Traditional hand-crafted bamboo chasen with 80 tines — the go-to tool for smooth, lump-free matcha preparation. Suited for everyday café and restaurant use. Easy to clean, lightweight, and compatible with standard matcha bowls.
A bamboo chasen — matcha whisk — is not interchangeable with a standard kitchen tool. The specific material, construction and tine count of a chasen are directly responsible for the quality of the matcha preparation: the consistency of the emulsification, the fineness of the foam, and the absence of lumps in the final cup. We supply traditional handcrafted bamboo chasen for daily cafe use — built to the specifications that Japanese and Chinese tea ceremonies have refined over five centuries.
Bamboo is the only practical material for a chasen. Its natural combination of flexibility and tensile strength allows tines to be carved to a consistent thinness — thin enough to move through matcha suspension quickly and generate foam — while retaining enough spring to return to shape after each use without cracking or deforming. Synthetic alternatives lack the micro-surface texture of bamboo that assists emulsification; metal alternatives are too stiff and damage the ceramic bowl. Traditional chasen-making regions in Japan and China have worked exclusively with bamboo for this reason, and the tool has not changed in any fundamental way in five hundred years.
Tine count determines how quickly and effectively the whisk can break down matcha powder in water and create a stable foam. 80 tines is the accepted standard for everyday professional use: sufficient to produce a smooth, consistent result with the W-motion technique in 15 to 20 seconds, and robust enough to withstand multiple uses per day over an extended service life. For cafes preparing standard matcha lattes at volume, this is the tine count that balances performance and durability at a practical cost per unit.
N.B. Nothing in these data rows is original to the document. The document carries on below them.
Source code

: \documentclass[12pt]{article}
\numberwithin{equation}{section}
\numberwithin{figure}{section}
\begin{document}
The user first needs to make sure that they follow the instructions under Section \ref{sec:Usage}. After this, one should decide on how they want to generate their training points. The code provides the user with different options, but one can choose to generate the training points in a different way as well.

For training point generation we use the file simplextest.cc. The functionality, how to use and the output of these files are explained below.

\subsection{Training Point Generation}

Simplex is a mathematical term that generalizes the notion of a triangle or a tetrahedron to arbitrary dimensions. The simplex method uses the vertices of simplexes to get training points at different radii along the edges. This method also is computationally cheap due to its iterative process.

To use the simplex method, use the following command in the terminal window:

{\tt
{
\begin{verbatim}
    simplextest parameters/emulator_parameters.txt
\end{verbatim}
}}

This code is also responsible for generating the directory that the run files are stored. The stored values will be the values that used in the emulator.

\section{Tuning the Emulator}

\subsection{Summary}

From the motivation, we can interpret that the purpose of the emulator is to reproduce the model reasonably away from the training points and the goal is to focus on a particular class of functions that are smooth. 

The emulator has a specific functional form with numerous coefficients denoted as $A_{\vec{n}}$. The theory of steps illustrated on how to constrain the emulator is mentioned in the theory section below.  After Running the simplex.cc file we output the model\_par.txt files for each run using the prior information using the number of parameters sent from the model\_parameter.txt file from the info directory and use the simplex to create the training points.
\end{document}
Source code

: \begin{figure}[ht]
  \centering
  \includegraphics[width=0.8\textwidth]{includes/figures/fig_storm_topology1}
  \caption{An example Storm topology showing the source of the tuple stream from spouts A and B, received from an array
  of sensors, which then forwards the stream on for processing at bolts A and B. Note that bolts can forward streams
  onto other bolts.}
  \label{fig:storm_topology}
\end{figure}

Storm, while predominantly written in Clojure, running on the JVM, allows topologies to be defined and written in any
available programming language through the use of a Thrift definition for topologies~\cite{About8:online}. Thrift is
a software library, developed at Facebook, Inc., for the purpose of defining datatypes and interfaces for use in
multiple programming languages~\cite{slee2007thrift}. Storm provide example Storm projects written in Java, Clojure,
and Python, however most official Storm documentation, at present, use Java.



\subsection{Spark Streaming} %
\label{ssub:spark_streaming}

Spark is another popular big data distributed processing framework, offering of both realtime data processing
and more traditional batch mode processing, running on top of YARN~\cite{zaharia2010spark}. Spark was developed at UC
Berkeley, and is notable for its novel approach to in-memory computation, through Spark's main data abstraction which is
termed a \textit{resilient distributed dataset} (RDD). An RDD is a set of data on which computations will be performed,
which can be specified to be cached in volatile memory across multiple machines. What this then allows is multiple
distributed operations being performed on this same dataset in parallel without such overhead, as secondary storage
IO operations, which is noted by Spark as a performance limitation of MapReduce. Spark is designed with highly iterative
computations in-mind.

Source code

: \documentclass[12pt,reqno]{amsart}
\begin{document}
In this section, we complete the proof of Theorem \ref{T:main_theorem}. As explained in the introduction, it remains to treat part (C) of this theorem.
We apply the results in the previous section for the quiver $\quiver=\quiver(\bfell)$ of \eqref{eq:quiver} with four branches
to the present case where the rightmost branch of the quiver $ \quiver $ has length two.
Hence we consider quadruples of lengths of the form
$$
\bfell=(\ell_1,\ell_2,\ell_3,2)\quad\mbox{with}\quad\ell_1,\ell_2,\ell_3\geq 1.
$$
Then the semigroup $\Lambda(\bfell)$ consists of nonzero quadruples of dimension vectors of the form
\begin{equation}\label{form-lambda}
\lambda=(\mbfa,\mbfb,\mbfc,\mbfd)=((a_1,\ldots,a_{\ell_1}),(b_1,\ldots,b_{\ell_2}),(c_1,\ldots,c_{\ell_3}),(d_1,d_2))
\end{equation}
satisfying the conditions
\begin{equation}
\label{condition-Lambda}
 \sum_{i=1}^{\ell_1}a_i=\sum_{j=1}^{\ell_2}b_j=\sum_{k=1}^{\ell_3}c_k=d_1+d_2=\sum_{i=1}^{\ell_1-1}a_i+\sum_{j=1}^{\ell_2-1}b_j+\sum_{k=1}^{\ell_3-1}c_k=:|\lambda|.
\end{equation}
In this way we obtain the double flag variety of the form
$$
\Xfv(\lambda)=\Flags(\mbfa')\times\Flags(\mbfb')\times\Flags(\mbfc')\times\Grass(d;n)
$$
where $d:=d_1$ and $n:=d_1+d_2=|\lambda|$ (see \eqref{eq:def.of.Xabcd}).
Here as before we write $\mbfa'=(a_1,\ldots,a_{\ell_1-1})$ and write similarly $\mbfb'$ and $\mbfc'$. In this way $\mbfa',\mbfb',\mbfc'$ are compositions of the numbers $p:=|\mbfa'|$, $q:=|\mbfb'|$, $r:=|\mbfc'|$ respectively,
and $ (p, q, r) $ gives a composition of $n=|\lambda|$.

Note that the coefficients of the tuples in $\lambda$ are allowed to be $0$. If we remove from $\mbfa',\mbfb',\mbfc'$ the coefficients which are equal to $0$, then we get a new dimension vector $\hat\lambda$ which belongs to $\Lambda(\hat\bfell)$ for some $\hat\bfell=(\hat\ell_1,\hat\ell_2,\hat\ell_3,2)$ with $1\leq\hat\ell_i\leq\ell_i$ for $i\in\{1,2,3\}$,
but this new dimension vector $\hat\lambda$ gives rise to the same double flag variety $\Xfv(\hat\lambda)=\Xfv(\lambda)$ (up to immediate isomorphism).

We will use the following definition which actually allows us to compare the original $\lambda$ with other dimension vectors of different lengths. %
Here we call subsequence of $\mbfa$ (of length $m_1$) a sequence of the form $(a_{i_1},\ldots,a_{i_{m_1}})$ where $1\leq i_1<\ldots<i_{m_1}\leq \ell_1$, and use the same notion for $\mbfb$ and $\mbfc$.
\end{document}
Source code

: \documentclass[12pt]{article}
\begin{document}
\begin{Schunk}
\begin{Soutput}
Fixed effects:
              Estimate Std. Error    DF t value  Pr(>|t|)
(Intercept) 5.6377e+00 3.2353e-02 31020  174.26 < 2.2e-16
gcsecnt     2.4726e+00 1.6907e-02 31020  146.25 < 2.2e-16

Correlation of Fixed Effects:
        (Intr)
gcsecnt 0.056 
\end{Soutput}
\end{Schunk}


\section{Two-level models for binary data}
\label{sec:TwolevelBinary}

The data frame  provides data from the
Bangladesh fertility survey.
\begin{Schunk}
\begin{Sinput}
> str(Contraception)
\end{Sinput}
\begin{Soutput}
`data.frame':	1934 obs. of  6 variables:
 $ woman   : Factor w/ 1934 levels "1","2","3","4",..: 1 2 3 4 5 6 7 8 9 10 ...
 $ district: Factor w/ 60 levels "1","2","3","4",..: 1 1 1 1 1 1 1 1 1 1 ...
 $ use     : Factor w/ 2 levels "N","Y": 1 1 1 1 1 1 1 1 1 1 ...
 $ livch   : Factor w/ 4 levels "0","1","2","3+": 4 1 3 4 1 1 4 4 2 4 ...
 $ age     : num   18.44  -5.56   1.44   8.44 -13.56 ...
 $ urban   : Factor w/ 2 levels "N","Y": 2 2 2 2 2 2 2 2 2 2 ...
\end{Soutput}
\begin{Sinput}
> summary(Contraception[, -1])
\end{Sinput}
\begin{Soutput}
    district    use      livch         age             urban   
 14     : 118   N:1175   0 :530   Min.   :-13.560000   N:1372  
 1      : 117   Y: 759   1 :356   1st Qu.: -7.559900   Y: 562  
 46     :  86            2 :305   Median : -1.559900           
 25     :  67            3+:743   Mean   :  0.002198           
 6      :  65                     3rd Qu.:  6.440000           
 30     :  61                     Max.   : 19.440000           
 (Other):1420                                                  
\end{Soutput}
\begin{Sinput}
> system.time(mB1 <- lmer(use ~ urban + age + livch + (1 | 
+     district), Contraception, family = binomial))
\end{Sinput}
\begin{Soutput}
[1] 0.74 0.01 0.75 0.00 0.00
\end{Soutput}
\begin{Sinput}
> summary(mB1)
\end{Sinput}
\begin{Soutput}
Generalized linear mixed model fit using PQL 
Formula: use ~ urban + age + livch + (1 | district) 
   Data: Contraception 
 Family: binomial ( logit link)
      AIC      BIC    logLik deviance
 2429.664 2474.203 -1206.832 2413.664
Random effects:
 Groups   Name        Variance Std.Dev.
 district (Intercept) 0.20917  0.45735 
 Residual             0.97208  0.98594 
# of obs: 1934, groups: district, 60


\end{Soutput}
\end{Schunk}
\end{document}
A bamboo chasen will last significantly longer with proper care. After each use, rinse it immediately under warm water — never hot — while gently pressing the tines outward to release any matcha residue. Do not use soap, which strips the natural oils from the bamboo. Shake off excess water and air dry upright or on a chasen stand, with the tines pointing upward to allow them to dry in their natural shape. Never store a wet chasen in a closed container or lay it flat, as this encourages mould and causes the tines to deform. With correct care, a standard chasen will serve a moderate-volume cafe for two to four weeks before replacement is needed.